Input material:
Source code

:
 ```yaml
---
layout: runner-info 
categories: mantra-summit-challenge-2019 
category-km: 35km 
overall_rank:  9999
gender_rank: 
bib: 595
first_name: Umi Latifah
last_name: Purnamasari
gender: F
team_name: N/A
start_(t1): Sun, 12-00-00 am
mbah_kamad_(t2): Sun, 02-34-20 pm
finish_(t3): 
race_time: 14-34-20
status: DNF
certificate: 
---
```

Problem to work on:
Set down the complete listing once more, exactly as it stands above.

Response to the task:
Source code

:
 ```yaml
---
layout: runner-info 
categories: mantra-summit-challenge-2019 
category-km: 35km 
overall_rank:  9999
gender_rank: 
bib: 595
first_name: Umi Latifah
last_name: Purnamasari
gender: F
team_name: N/A
start_(t1): Sun, 12-00-00 am
mbah_kamad_(t2): Sun, 02-34-20 pm
finish_(t3): 
race_time: 14-34-20
status: DNF
certificate: 
---
```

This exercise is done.